== Work required ==
Pull each line holding "trunk" out of the entries below.

Records excerpted from a collection:
↓↓↓

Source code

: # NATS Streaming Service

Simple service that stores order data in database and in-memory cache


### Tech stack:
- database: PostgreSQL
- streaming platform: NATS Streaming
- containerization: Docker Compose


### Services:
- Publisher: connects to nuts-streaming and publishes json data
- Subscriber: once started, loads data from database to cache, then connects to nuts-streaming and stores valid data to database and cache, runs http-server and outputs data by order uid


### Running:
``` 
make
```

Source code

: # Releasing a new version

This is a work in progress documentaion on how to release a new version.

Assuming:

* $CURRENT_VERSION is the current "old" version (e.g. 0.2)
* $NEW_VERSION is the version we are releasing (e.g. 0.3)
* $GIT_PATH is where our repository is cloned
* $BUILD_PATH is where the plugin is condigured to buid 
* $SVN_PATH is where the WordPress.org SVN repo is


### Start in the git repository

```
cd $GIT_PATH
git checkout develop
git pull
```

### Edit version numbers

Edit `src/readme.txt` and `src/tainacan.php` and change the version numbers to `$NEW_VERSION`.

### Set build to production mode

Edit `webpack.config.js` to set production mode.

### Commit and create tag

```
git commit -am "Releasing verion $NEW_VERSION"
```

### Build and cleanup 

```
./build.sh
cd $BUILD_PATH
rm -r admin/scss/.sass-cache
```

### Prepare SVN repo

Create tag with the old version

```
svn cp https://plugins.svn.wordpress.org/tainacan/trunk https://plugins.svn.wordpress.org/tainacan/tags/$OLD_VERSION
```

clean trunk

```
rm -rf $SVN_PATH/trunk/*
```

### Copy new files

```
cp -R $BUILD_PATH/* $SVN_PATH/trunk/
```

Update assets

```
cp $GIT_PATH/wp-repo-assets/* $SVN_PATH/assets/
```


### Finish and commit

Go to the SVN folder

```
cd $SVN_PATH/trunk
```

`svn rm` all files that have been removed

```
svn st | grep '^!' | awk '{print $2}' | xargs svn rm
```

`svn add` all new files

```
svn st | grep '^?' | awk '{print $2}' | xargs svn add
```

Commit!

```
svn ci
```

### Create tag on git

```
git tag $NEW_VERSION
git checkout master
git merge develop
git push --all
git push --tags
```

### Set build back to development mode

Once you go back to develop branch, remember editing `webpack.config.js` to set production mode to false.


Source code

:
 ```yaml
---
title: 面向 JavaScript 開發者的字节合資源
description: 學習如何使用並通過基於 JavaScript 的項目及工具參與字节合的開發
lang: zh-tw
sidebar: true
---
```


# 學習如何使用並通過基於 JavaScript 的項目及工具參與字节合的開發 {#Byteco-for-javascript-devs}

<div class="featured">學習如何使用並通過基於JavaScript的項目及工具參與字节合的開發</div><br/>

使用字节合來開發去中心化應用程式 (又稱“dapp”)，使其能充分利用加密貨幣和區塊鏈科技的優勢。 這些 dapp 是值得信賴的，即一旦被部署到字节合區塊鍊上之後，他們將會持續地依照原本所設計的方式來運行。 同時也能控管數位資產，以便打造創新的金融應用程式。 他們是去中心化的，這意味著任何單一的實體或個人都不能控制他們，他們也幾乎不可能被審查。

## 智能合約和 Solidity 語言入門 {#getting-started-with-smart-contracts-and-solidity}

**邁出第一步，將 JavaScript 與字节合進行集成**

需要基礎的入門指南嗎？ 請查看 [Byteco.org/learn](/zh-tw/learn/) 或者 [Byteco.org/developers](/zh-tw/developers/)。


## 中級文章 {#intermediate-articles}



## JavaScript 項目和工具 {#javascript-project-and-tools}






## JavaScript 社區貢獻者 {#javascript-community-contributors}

↑↑↑

== Exercise result ==
svn cp https://plugins.svn.wordpress.org/tainacan/trunk https://plugins.svn.wordpress.org/tainacan/tags/$OLD_VERSION
clean trunk
rm -rf $SVN_PATH/trunk/*
cp -R $BUILD_PATH/* $SVN_PATH/trunk/
cd $SVN_PATH/trunk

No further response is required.